Content houses or production companies led by celebrities might seem more profitable than smaller independent houses, however, they don’t possess immunity against the same challenges that face other production companies.

There are different ways film production companies make money. However, there is no foolproof way to ensure that movies make money. Several factors come to play in determining how much money a movie production rakes in. One thing is for sure, ticket sales are losing their place as the most relevant source of revenue for filmmakers. 

Netflix’s arrival in the African film industry is proof that although the industry isn’t as economically viable as it should be, it is on the right track, as African content is now more accessible to a global audience.

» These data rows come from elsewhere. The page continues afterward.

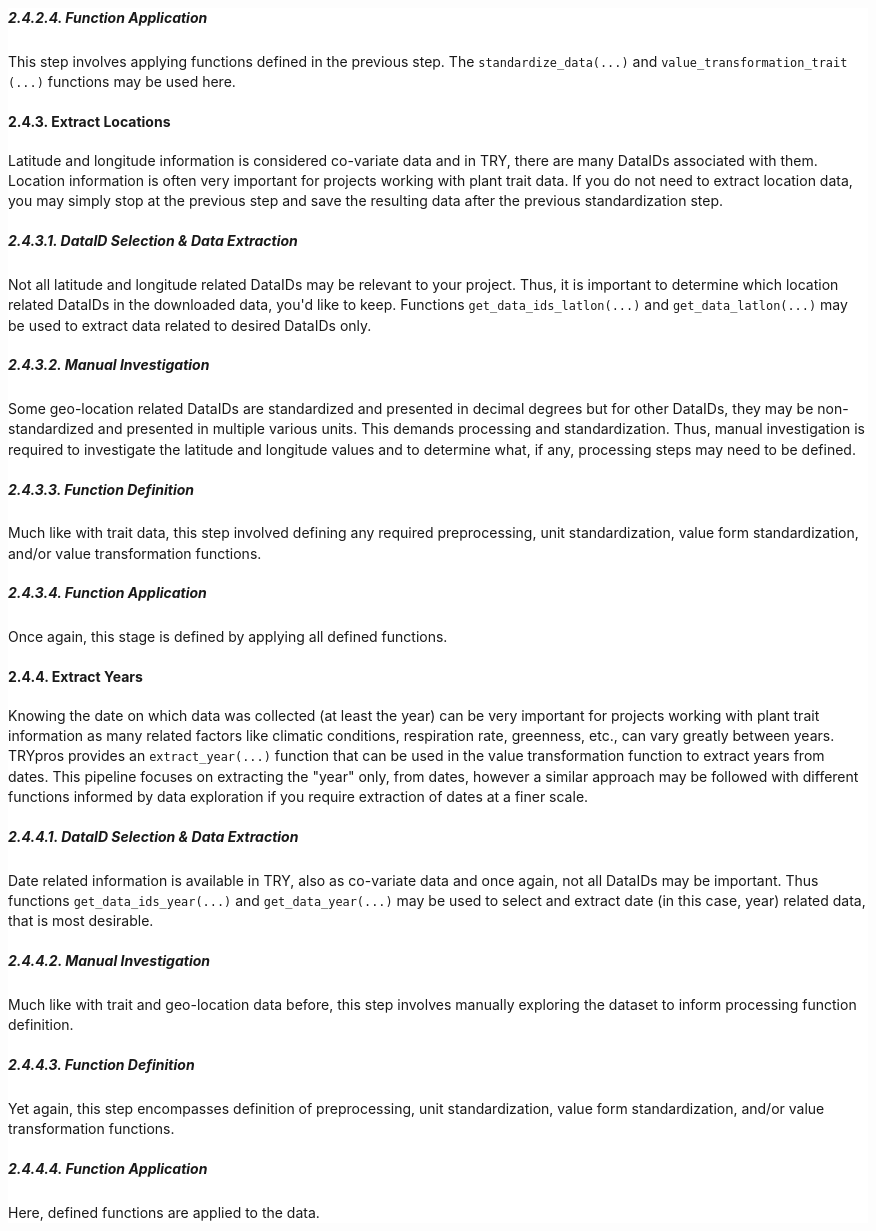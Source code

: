##### 2.4.2.4. Function Application
This step involves applying functions defined in the previous step. The `standardize_data(...)` and `value_transformation_trait(...)` functions may be used here.

#### 2.4.3. Extract Locations
Latitude and longitude information is considered co-variate data and in TRY, there are many DataIDs associated with them. Location information is often very important for projects working with plant trait data. If you do not need to extract location data, you may simply stop at the previous step and save the resulting data after the previous standardization step.

##### 2.4.3.1. DataID Selection & Data Extraction
Not all latitude and longitude related DataIDs may be relevant to your project. Thus, it is important to determine which location related DataIDs in the downloaded data, you'd like to keep. Functions `get_data_ids_latlon(...)` and `get_data_latlon(...)` may be used to extract data related to desired DataIDs only.

##### 2.4.3.2. Manual Investigation
Some geo-location related DataIDs are standardized and presented in decimal degrees but for other DataIDs, they may be non-standardized and presented in multiple various units. This demands processing and standardization. Thus, manual investigation is required to investigate the latitude and longitude values and to determine what, if any, processing steps may need to be defined.

##### 2.4.3.3. Function Definition
Much like with trait data, this step involved defining any required preprocessing, unit standardization, value form standardization, and/or value transformation functions.

##### 2.4.3.4. Function Application
Once again, this stage is defined by applying all defined functions.

#### 2.4.4. Extract Years
Knowing the date on which data was collected (at least the year) can be very important for projects working with plant trait information as many related factors like climatic conditions, respiration rate, greenness, etc., can vary greatly between years. TRYpros provides an `extract_year(...)` function that can be used in the value transformation function to extract years from dates. This pipeline focuses on extracting the "year" only, from dates, however a similar approach may be followed with different functions informed by data exploration if you require extraction of dates at a finer scale.

##### 2.4.4.1. DataID Selection & Data Extraction
Date related information is available in TRY, also as co-variate data and once again, not all DataIDs may be important. Thus functions `get_data_ids_year(...)` and `get_data_year(...)` may be used to select and extract date (in this case, year) related data, that is most desirable.

##### 2.4.4.2. Manual Investigation
Much like with trait and geo-location data before, this step involves manually exploring the dataset to inform processing function definition.

##### 2.4.4.3. Function Definition
Yet again, this step encompasses definition of preprocessing, unit standardization, value form standardization, and/or value transformation functions.

##### 2.4.4.4. Function Application
Here, defined functions are applied to the data.
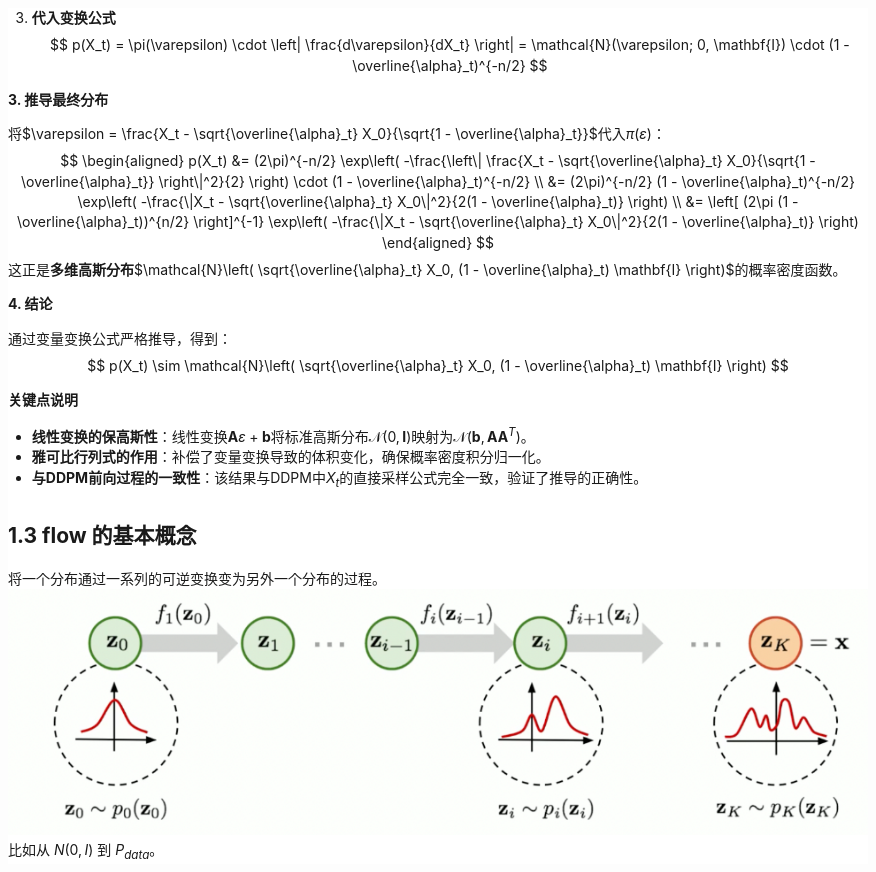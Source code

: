 3. **代入变换公式**  
   $$
   p(X_t) = \pi(\varepsilon) \cdot \left| \frac{d\varepsilon}{dX_t} \right| = \mathcal{N}(\varepsilon; 0, \mathbf{I}) \cdot (1 - \overline{\alpha}_t)^{-n/2}
   $$

**3. 推导最终分布**

将$\varepsilon = \frac{X_t - \sqrt{\overline{\alpha}_t} X_0}{\sqrt{1 - \overline{\alpha}_t}}$代入$\pi(\varepsilon)$：
$$
\begin{aligned}
p(X_t) &= (2\pi)^{-n/2} \exp\left( -\frac{\left\| \frac{X_t - \sqrt{\overline{\alpha}_t} X_0}{\sqrt{1 - \overline{\alpha}_t}} \right\|^2}{2} \right) \cdot (1 - \overline{\alpha}_t)^{-n/2} \\
&= (2\pi)^{-n/2} (1 - \overline{\alpha}_t)^{-n/2} \exp\left( -\frac{\|X_t - \sqrt{\overline{\alpha}_t} X_0\|^2}{2(1 - \overline{\alpha}_t)} \right) \\
&= \left[ (2\pi (1 - \overline{\alpha}_t))^{n/2} \right]^{-1} \exp\left( -\frac{\|X_t - \sqrt{\overline{\alpha}_t} X_0\|^2}{2(1 - \overline{\alpha}_t)} \right)
\end{aligned}
$$
这正是**多维高斯分布**$\mathcal{N}\left( \sqrt{\overline{\alpha}_t} X_0, (1 - \overline{\alpha}_t) \mathbf{I} \right)$的概率密度函数。

**4. 结论**

通过变量变换公式严格推导，得到：
$$
p(X_t) \sim \mathcal{N}\left( \sqrt{\overline{\alpha}_t} X_0, (1 - \overline{\alpha}_t) \mathbf{I} \right)
$$

**关键点说明**

- **线性变换的保高斯性**：线性变换$\mathbf{A}\varepsilon + \mathbf{b}$将标准高斯分布$\mathcal{N}(0, \mathbf{I})$映射为$\mathcal{N}(\mathbf{b}, \mathbf{A}\mathbf{A}^T)$。
- **雅可比行列式的作用**：补偿了变量变换导致的体积变化，确保概率密度积分归一化。
- **与DDPM前向过程的一致性**：该结果与DDPM中$X_t$的直接采样公式完全一致，验证了推导的正确性。

## 1.3 flow 的基本概念
将一个分布通过一系列的可逆变换变为另外一个分布的过程。
![Alt text](flow_general_defination.png)
比如从 $N(0,I)$ 到 $P_{data}$。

Samuel Onyemelukwe is an African and Global media, entertainment and digital industry expert. Mr. Onyemelukwe has worked in media and entertainment in the U.S., Nigeria and Africa. He started his career at The Disney Company in Burbank California immediately after completing his Ba. In Fine Arts from The University of Southern California. After returning to The African Continent, in 2009, he joined Viacom Media as MTV Network, Business Development Manager, Nigeria, where he created campaigns for the likes of LG, Coca Cola, and Cadbury among many others. Mr. Onyemelukwe acquired a master license to Trace TV in West Africa in 2011 and is widely recognized for turning Trace into a market leader in the region. He has launched many popular TV channels such as, Trace Naija, Trace Jama and Trace Gospel on DSTV, and STV Music on Startimes. Mr. Onyemelukwe holds an MBA and an Ma. in Information Technology from Boston University. He is currently the Managing Director of Trace Anglophone West Africa.